Print all the records exactly, please.

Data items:
▼

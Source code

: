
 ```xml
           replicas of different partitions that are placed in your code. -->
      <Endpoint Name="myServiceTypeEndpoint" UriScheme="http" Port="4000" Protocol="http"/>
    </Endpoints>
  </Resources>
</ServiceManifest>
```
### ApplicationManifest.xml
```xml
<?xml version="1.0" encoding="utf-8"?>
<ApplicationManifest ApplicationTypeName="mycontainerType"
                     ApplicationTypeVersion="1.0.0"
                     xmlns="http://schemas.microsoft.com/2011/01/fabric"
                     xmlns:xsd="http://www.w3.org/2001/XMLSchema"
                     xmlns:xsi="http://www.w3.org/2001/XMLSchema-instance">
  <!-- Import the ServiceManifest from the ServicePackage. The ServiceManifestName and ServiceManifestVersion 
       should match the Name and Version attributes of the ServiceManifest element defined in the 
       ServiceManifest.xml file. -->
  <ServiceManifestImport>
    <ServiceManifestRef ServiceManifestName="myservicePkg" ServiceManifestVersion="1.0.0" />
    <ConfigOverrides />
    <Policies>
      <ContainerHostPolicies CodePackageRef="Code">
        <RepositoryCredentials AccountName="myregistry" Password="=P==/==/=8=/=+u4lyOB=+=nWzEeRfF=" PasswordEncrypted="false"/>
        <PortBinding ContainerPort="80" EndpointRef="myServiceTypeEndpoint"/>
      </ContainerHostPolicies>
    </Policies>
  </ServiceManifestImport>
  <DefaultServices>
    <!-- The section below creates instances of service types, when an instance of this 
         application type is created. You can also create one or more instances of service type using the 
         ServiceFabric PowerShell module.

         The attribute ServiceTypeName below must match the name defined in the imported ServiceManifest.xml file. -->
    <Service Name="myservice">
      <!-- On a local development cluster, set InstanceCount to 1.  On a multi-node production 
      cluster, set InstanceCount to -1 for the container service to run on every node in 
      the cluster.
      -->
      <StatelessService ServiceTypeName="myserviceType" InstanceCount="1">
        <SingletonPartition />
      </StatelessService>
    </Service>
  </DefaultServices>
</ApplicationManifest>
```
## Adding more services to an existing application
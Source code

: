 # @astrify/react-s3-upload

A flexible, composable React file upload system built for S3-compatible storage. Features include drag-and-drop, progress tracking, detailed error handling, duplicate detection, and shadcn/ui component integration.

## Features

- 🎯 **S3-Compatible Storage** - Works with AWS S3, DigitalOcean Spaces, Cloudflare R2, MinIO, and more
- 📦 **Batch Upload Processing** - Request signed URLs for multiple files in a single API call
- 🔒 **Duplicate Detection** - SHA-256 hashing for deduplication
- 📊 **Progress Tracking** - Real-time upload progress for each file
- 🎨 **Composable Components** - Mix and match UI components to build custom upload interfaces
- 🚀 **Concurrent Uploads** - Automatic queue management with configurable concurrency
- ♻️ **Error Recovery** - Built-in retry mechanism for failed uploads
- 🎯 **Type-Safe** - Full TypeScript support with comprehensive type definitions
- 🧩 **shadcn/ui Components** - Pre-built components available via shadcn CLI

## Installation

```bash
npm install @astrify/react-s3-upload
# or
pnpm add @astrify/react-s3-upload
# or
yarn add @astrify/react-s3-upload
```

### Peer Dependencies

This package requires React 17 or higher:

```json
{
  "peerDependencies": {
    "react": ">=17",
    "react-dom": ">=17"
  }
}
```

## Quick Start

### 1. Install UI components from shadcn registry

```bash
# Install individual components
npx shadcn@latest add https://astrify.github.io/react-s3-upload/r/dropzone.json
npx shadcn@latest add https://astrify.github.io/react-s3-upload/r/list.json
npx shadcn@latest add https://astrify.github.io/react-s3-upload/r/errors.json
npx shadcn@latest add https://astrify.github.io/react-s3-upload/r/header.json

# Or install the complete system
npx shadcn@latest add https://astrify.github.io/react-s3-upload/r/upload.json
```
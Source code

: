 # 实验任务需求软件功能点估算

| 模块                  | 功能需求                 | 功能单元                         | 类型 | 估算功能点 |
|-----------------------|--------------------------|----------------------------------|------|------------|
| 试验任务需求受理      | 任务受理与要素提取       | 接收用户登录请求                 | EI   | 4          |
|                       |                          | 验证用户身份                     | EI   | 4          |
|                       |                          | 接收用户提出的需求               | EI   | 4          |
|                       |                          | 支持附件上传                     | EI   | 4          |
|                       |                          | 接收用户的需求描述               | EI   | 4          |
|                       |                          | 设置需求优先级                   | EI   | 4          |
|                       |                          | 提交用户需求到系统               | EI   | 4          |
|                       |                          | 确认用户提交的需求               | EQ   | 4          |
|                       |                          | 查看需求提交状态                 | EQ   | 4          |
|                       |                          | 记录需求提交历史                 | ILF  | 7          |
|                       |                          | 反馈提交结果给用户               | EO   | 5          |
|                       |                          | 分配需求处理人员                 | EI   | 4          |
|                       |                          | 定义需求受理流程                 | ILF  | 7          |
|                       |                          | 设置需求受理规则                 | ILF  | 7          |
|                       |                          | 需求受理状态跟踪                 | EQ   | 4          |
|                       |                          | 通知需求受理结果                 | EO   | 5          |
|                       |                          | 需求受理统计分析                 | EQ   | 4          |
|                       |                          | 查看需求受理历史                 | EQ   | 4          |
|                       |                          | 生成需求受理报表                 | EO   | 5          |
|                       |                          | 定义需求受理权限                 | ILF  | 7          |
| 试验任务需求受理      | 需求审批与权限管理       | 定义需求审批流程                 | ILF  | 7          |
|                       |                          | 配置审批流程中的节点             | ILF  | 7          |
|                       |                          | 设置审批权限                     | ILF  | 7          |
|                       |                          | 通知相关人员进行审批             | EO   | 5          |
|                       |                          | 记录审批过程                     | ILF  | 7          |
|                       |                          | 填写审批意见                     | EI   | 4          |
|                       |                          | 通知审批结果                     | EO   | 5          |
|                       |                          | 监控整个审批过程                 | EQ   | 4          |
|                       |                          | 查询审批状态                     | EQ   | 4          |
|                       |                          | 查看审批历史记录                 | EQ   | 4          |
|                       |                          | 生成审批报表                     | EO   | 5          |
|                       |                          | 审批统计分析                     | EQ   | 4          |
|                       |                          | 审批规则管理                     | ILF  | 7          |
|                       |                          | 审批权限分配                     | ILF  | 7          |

▲

### Exercise response
Source code

:
 ```xml
           replicas of different partitions that are placed in your code. -->
      <Endpoint Name="myServiceTypeEndpoint" UriScheme="http" Port="4000" Protocol="http"/>
    </Endpoints>
  </Resources>
</ServiceManifest>
```
### ApplicationManifest.xml
```xml
<?xml version="1.0" encoding="utf-8"?>
<ApplicationManifest ApplicationTypeName="mycontainerType"
                     ApplicationTypeVersion="1.0.0"
                     xmlns="http://schemas.microsoft.com/2011/01/fabric"
                     xmlns:xsd="http://www.w3.org/2001/XMLSchema"
                     xmlns:xsi="http://www.w3.org/2001/XMLSchema-instance">
  <!-- Import the ServiceManifest from the ServicePackage. The ServiceManifestName and ServiceManifestVersion 
       should match the Name and Version attributes of the ServiceManifest element defined in the 
       ServiceManifest.xml file. -->
  <ServiceManifestImport>
    <ServiceManifestRef ServiceManifestName="myservicePkg" ServiceManifestVersion="1.0.0" />
    <ConfigOverrides />
    <Policies>
      <ContainerHostPolicies CodePackageRef="Code">
        <RepositoryCredentials AccountName="myregistry" Password="=P==/==/=8=/=+u4lyOB=+=nWzEeRfF=" PasswordEncrypted="false"/>
        <PortBinding ContainerPort="80" EndpointRef="myServiceTypeEndpoint"/>
      </ContainerHostPolicies>
    </Policies>
  </ServiceManifestImport>
  <DefaultServices>
    <!-- The section below creates instances of service types, when an instance of this 
         application type is created. You can also create one or more instances of service type using the 
         ServiceFabric PowerShell module.

         The attribute ServiceTypeName below must match the name defined in the imported ServiceManifest.xml file. -->
    <Service Name="myservice">
      <!-- On a local development cluster, set InstanceCount to 1.  On a multi-node production 
      cluster, set InstanceCount to -1 for the container service to run on every node in 
      the cluster.
      -->
      <StatelessService ServiceTypeName="myserviceType" InstanceCount="1">
        <SingletonPartition />
      </StatelessService>
    </Service>
  </DefaultServices>
</ApplicationManifest>
```
## Adding more services to an existing application
Source code

: # @astrify/react-s3-upload

A flexible, composable React file upload system built for S3-compatible storage. Features include drag-and-drop, progress tracking, detailed error handling, duplicate detection, and shadcn/ui component integration.

## Features

- 🎯 **S3-Compatible Storage** - Works with AWS S3, DigitalOcean Spaces, Cloudflare R2, MinIO, and more
- 📦 **Batch Upload Processing** - Request signed URLs for multiple files in a single API call
- 🔒 **Duplicate Detection** - SHA-256 hashing for deduplication
- 📊 **Progress Tracking** - Real-time upload progress for each file
- 🎨 **Composable Components** - Mix and match UI components to build custom upload interfaces
- 🚀 **Concurrent Uploads** - Automatic queue management with configurable concurrency
- ♻️ **Error Recovery** - Built-in retry mechanism for failed uploads
- 🎯 **Type-Safe** - Full TypeScript support with comprehensive type definitions
- 🧩 **shadcn/ui Components** - Pre-built components available via shadcn CLI

## Installation

```bash
npm install @astrify/react-s3-upload
# or
pnpm add @astrify/react-s3-upload
# or
yarn add @astrify/react-s3-upload
```

### Peer Dependencies

This package requires React 17 or higher:

```json
{
  "peerDependencies": {
    "react": ">=17",
    "react-dom": ">=17"
  }
}
```

## Quick Start

### 1. Install UI components from shadcn registry

```bash
# Install individual components
npx shadcn@latest add https://astrify.github.io/react-s3-upload/r/dropzone.json
npx shadcn@latest add https://astrify.github.io/react-s3-upload/r/list.json
npx shadcn@latest add https://astrify.github.io/react-s3-upload/r/errors.json
npx shadcn@latest add https://astrify.github.io/react-s3-upload/r/header.json

# Or install the complete system
npx shadcn@latest add https://astrify.github.io/react-s3-upload/r/upload.json
```
Source code

: # 实验任务需求软件功能点估算

| 模块                  | 功能需求                 | 功能单元                         | 类型 | 估算功能点 |
|-----------------------|--------------------------|----------------------------------|------|------------|
| 试验任务需求受理      | 任务受理与要素提取       | 接收用户登录请求                 | EI   | 4          |
|                       |                          | 验证用户身份                     | EI   | 4          |
|                       |                          | 接收用户提出的需求               | EI   | 4          |
|                       |                          | 支持附件上传                     | EI   | 4          |
|                       |                          | 接收用户的需求描述               | EI   | 4          |
|                       |                          | 设置需求优先级                   | EI   | 4          |
|                       |                          | 提交用户需求到系统               | EI   | 4          |
|                       |                          | 确认用户提交的需求               | EQ   | 4          |
|                       |                          | 查看需求提交状态                 | EQ   | 4          |
|                       |                          | 记录需求提交历史                 | ILF  | 7          |
|                       |                          | 反馈提交结果给用户               | EO   | 5          |
|                       |                          | 分配需求处理人员                 | EI   | 4          |
|                       |                          | 定义需求受理流程                 | ILF  | 7          |
|                       |                          | 设置需求受理规则                 | ILF  | 7          |
|                       |                          | 需求受理状态跟踪                 | EQ   | 4          |
|                       |                          | 通知需求受理结果                 | EO   | 5          |
|                       |                          | 需求受理统计分析                 | EQ   | 4          |
|                       |                          | 查看需求受理历史                 | EQ   | 4          |
|                       |                          | 生成需求受理报表                 | EO   | 5          |
|                       |                          | 定义需求受理权限                 | ILF  | 7          |
| 试验任务需求受理      | 需求审批与权限管理       | 定义需求审批流程                 | ILF  | 7          |
|                       |                          | 配置审批流程中的节点             | ILF  | 7          |
|                       |                          | 设置审批权限                     | ILF  | 7          |
|                       |                          | 通知相关人员进行审批             | EO   | 5          |
|                       |                          | 记录审批过程                     | ILF  | 7          |
|                       |                          | 填写审批意见                     | EI   | 4          |
|                       |                          | 通知审批结果                     | EO   | 5          |
|                       |                          | 监控整个审批过程                 | EQ   | 4          |
|                       |                          | 查询审批状态                     | EQ   | 4          |
|                       |                          | 查看审批历史记录                 | EQ   | 4          |
|                       |                          | 生成审批报表                     | EO   | 5          |
|                       |                          | 审批统计分析                     | EQ   | 4          |
|                       |                          | 审批规则管理                     | ILF  | 7          |
|                       |                          | 审批权限分配                     | ILF  | 7          |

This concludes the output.